Maybe it is the language used? People do not all speak the NHS lingo, even though the NHS shapes so much of our lives. We need to get people excited to join in on the co-production. What can the NHS do to learn from others? How do political parties get their voters to vote? How do movies get people to watch their films? How do restaurants get people to buy their food? It is about the product? It is about getting the message across. Health is important to us all, but how can we get families and carers to be excited about this? We do not always need to have the angry carer screaming for co-production. It should also be about carers wanting to make a change and a difference.

Same old problems

Did I mention the NHS has a culture of being the same? There have been some important meetings where I am hearing from service users that the NHS tends to reward itself. We hear the same stories of influences being rewarded (usually the top awards) in the NHS all being NHS CEOs? well, there might be the odd service user or carer. Take a look at some of NHS trust’s twitter feeds to see how some trusts can be rather self serving, although it is not a major criticism since it is important to value hard working staff, but you often wonder why patients and carers are not mentioned in regards to their successes?

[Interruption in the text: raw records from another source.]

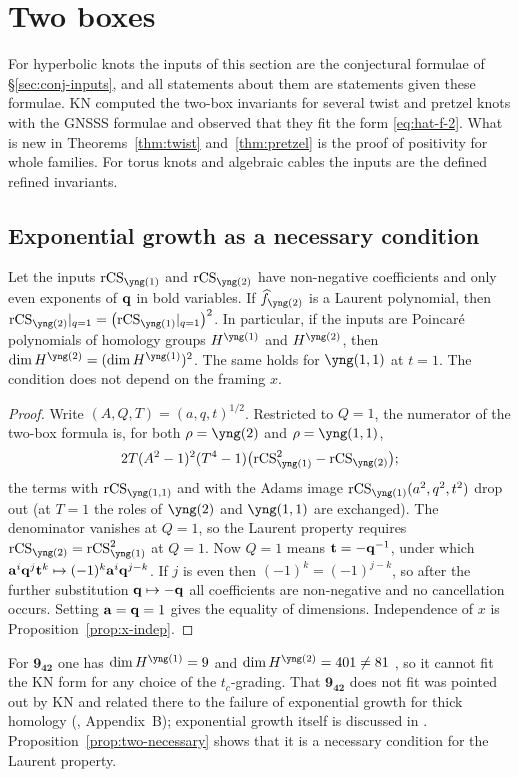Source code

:\section{Two boxes}\label{sec:two}

For hyperbolic knots the inputs of this section are the conjectural formulae of \S\ref{sec:conj-inputs}, and all statements about them are statements given these formulae.
KN \cite{Kameyama17} computed the two-box invariants for several twist and pretzel knots with the GNSSS formulae and observed that they fit the form \eqref{eq:hat-f-2}.
What is new in Theorems~\ref{thm:twist} and~\ref{thm:pretzel} is the proof of positivity for whole families.
For torus knots and algebraic cables the inputs are the defined refined invariants.

\subsection{Exponential growth as a necessary condition}
\begin{proposition}\label{prop:two-necessary}
Let the inputs $\rCS_{\yng(1)}$ and $\rCS_{\yng(2)}$ have non-negative coefficients and only even exponents of $\mathbf{q}$ in bold variables.
If $\hf_{\yng(2)}$ is a Laurent polynomial, then $\rCS_{\yng(2)}|_{q=1}=\bigl(\rCS_{\yng(1)}|_{q=1}\bigr)^2$.
In particular, if the inputs are Poincar\'e polynomials of homology groups $H^{\yng(1)}$ and $H^{\yng(2)}$, then $\dim H^{\yng(2)}=(\dim H^{\yng(1)})^2$.
The same holds for $\yng(1,1)$ at $t=1$. The condition does not depend on the framing $x$.
\end{proposition}
\begin{proof}
Write $(A,Q,T)=(a,q,t)^{1/2}$. Restricted to $Q=1$, the numerator of the two-box formula is, for both $\rho=\yng(2)$ and $\rho=\yng(1,1)$,
\[
2T(A^2-1)^2(T^4-1)\bigl(\rCS_{\yng(1)}^2-\rCS_{\yng(2)}\bigr);
\]
the terms with $\rCS_{\yng(1,1)}$ and with the Adams image $\rCS_{\yng(1)}(a^2,q^2,t^2)$ drop out (at $T=1$ the roles of $\yng(2)$ and $\yng(1,1)$ are exchanged).
The denominator vanishes at $Q=1$, so the Laurent property requires $\rCS_{\yng(2)}=\rCS_{\yng(1)}^2$ at $Q=1$.
Now $Q=1$ means $\mathbf{t}=-\mathbf{q}^{-1}$, under which $\mathbf{a}^i\mathbf{q}^j\mathbf{t}^k\mapsto(-1)^k\mathbf{a}^i\mathbf{q}^{j-k}$.
If $j$ is even then $(-1)^k=(-1)^{j-k}$, so after the further substitution $\mathbf{q}\mapsto-\mathbf{q}$ all coefficients are non-negative and no cancellation occurs.
Setting $\mathbf{a}=\mathbf{q}=1$ gives the equality of dimensions. Independence of $x$ is Proposition~\ref{prop:x-indep}.
\end{proof}
For $\mathbf{9_{42}}$ one has $\dim H^{\yng(1)}=9$ and $\dim H^{\yng(2)}=401\neq81$ \cite{Gorsky13}, so it cannot fit the KN form for any choice of the $t_c$-grading.
That $\mathbf{9_{42}}$ does not fit was pointed out by KN and related there to the failure of exponential growth for thick homology (\cite{Gukov11}, Appendix~B);
exponential growth itself is discussed in \cite{Gukov11,Fuji12}.
Proposition~\ref{prop:two-necessary} shows that it is a necessary condition for the Laurent property.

If getting people excited for co-production to happen, then there should also be initiatives as well. We want to reward those who lead by example. If you want co-production to spread, we have to show how it is valued on the hospital wards, the community services and beyond. We cannot just include others and then tell them ‘thank you’ and get lost. We need to value their time and reward them, but how?

What we get out of this?

It is a ‘no brainer’ this one. The first thing to change would be that service quality would improve. Next would be culture change, which is hard to change itself. People would care about the NHS services, and I mean not the few, but the many. We would have a filter down process where people would speak more about the services as they would speak about what was on TV last night. Staff would not have to feel so much pressure as there would be confidence to provide the service people want. Of course we have to be realistic, we cannot design services to make everyone happy. There will be that person who is unhappy about everything and would want change now, but that is not possible and such people will find themselves being shut out.

We want unpaid carers to be self sufficient where they are empowered to do so. We want families and carers to be included and be excited about being included. We want a culture change to reward and value those who want to see change.

Standing on the shoulders of giants

I am sure co-production sprung out of the service user movement, there must be many examples out there, especially due to the mistakes psychiatry made in the past. E.g. the persecution of LGBT groups, institutionalization, misunderstanding and high death rates of BAME patients, problems of being quick to label others mentally unwell due to new diagnosis and so on. I will not pretend I know everything about co-production and I should not be celebrated in doing so. However I will admit that we all can and should contribute to co-production, even if it fails, it still sets an example to the next generation.